Following a demonstration of Windows 8 at Microsoft's BUILD conference, headlines like this one, from BGR, abounded: "Sorry, Apple, Windows 8 Ushers In The Post-Post-PC Era." Following the huge market success of Apple's iPad, and the wave of tablet computing innovation around it, Microsoft wasn't looking so great. With its yet-to-be-released Windows 8 operating systems, could Microsoft be poised for a rebound.
Apple's iPad success represented, at the least, a transition in the PC market away from Microsoft's traditional hardware strongholds. Considering that after a year of trying, Google's Android OS hasn't broken iOS's hold of the tablet game and that HP folded its own WebOS attempt, optimism around Windows 8 comprises a bold position.
Here are the biggest reasons for the excitement: The Windows 8 tablet-friendly OS represents a big departure from Windows history and tradition, both in form and function while at the same time demonstrating innovation that differentiates it from its peers in the new tablet era.
This innovation comes in all sizes: Windows 8 enables a novel photo-touch unlock screen (where the user gestures across details of a personal photograph in subtle ways that act as a unique key) through to the panel-based dynamic Metro UI, extended and evolved from the design used in Windows Phone 7; underneath its highly touch-optimized user interface, the OS runs a "full" installation of Windows that operates in a more familiar manner, and runs all the apps that users will know from the office.
What Microsoft seems to promise is a tablet operating system that's as finger-friendly as the one Apple created for the iPhone and iPad, with some clever enhancements. Windows 8 is supposed to make a tablet run with all the usual tricks--like fast boot-up, long-lasting battery, slim form-factor--but then, with a simple click or two, make it run like a PC--right down to running task manager and Excel on your desktop.
In one line of argument, Windows 8 means MS has achieved the unlikely: It's created an OS that's actually useful for content creation, much like a Windows machine. That's a criticism that Apple's faced with its iPad--critics suggest that its touch-only keyboard and touch-simplified and sandboxed applications aren't ideal for typing long texts, manipulating complex spreadsheet data, or pulling together a web page or PowerPoint-style presentation. And this is what many people are thinking represents Microsoft's success here, and the first real challenge to Apple's iPad domination (currently running at a sustainable 68% of market share).
But there are a couple of large glitches in these arguments for Windows 8 tablet domination.

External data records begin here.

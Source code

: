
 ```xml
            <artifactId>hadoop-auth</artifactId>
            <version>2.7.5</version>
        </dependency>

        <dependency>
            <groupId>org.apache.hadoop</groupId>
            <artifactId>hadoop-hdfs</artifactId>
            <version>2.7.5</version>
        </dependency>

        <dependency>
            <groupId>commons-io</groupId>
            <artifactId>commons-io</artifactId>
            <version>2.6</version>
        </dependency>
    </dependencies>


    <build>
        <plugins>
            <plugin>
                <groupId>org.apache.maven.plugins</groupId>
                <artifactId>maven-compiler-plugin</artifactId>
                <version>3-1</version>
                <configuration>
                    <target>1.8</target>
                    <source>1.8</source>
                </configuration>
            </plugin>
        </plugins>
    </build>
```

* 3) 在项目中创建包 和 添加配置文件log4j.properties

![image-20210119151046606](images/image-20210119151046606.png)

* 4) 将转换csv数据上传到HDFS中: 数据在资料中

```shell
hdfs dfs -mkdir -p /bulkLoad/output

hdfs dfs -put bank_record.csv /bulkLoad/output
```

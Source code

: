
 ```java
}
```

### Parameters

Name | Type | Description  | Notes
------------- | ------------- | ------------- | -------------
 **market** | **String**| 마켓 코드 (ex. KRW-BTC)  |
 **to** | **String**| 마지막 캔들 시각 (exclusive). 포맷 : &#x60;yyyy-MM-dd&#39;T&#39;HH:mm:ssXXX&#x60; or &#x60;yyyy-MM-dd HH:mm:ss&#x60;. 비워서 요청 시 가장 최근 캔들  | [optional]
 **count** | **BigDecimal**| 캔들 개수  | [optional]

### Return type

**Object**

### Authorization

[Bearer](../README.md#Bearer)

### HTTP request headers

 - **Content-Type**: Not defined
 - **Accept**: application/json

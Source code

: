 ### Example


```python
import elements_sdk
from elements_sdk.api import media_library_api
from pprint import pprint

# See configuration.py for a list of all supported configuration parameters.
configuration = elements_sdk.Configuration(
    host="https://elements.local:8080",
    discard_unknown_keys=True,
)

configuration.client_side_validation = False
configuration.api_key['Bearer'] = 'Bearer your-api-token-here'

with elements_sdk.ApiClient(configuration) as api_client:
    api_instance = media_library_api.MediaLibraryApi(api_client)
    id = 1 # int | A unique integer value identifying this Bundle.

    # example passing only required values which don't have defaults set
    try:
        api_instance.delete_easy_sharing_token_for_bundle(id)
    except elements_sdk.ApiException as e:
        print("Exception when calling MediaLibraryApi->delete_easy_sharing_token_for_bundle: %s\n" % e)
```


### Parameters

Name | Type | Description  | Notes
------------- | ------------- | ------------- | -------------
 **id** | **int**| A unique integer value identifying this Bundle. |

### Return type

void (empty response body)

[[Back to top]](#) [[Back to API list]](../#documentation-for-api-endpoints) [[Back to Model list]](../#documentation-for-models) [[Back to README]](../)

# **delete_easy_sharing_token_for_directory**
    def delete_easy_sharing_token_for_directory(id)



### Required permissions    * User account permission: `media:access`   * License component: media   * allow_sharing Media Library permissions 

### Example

First, Apple is poised to release iOS 5--a radical overhaul of its operating system for the iPhone and iPad that fixes bugs, adds new features, and has some radical use-case-changing code. There's a split thumb-style keyboard for the iPad, for example, which will go a long way to solving criticisms of the text-input system. But there's also seemingly deep integration of speech recognition and synthesis ... including what seems to be some of the artificial intelligence from Siri--a company Apple bought a year ago. This may transform how you use the iPad, enabling a degree of user interactivity and content creation powers that could be almost sci-fi like.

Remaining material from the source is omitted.